> [The problem]: Check each line below for the word "subsection", then please report how many lines have it and nothing more.
*** Opening of Material for this exercise ***
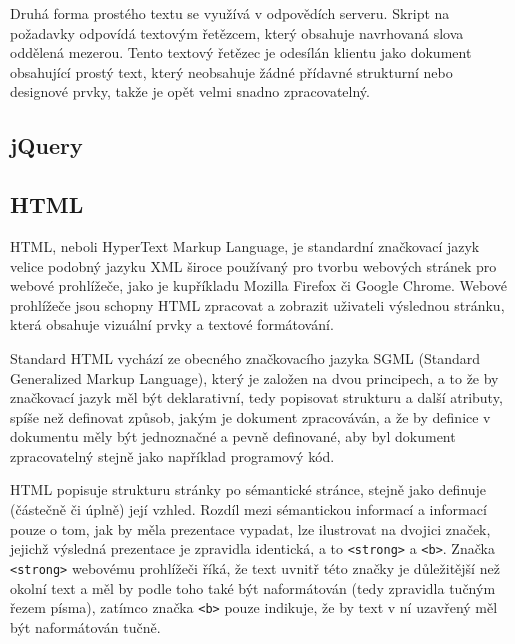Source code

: \documentclass[a4paper,11pt]{article}
\begin{document}
Druhá forma prostého textu se využívá v odpovědích serveru. Skript na požadavky odpovídá textovým řetězcem, který obsahuje navrhovaná slova oddělená mezerou. Tento textový řetězec je odesílán klientu jako dokument obsahující prostý text, který neobsahuje žádné přídavné strukturní nebo designové prvky, takže je opět velmi snadno zpracovatelný.


\subsection{jQuery}


\subsection{HTML}

HTML, neboli HyperText Markup Language, je standardní značkovací jazyk velice podobný jazyku XML široce používaný pro tvorbu webových stránek pro webové prohlížeče, jako je kupříkladu Mozilla Firefox či Google Chrome. Webové prohlížeče jsou schopny HTML zpracovat a zobrazit uživateli výslednou stránku, která obsahuje vizuální prvky a textové formátování. 

Standard HTML vychází ze obecného značkovacího jazyka SGML (Standard Generalized Markup Language), který je založen na dvou principech, a to že by značkovací jazyk měl být deklarativní, tedy popisovat strukturu a další atributy, spíše než definovat způsob, jakým je dokument zpracováván, a že by definice v dokumentu měly být jednoznačné a pevně definované, aby byl dokument zpracovatelný stejně jako například programový kód. %


HTML popisuje strukturu stránky po sémantické stránce, stejně jako definuje (částečně či úplně) její vzhled. Rozdíl mezi sémantickou informací a informací pouze o tom, jak by měla prezentace vypadat, lze ilustrovat na dvojici značek, jejichž výsledná prezentace je zpravidla identická, a to {\tt <strong>} a {\tt <b>}. Značka {\tt <strong>} webovému prohlížeči říká, že text uvnitř této značky je důležitější než okolní text a měl by podle toho také být naformátován (tedy zpravidla tučným řezem písma), zatímco značka {\tt <b>} pouze indikuje, že by text v ní uzavřený měl být naformátován tučně. %
\end{document}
*** Close of Material for this exercise ***
> [Answer space]: 2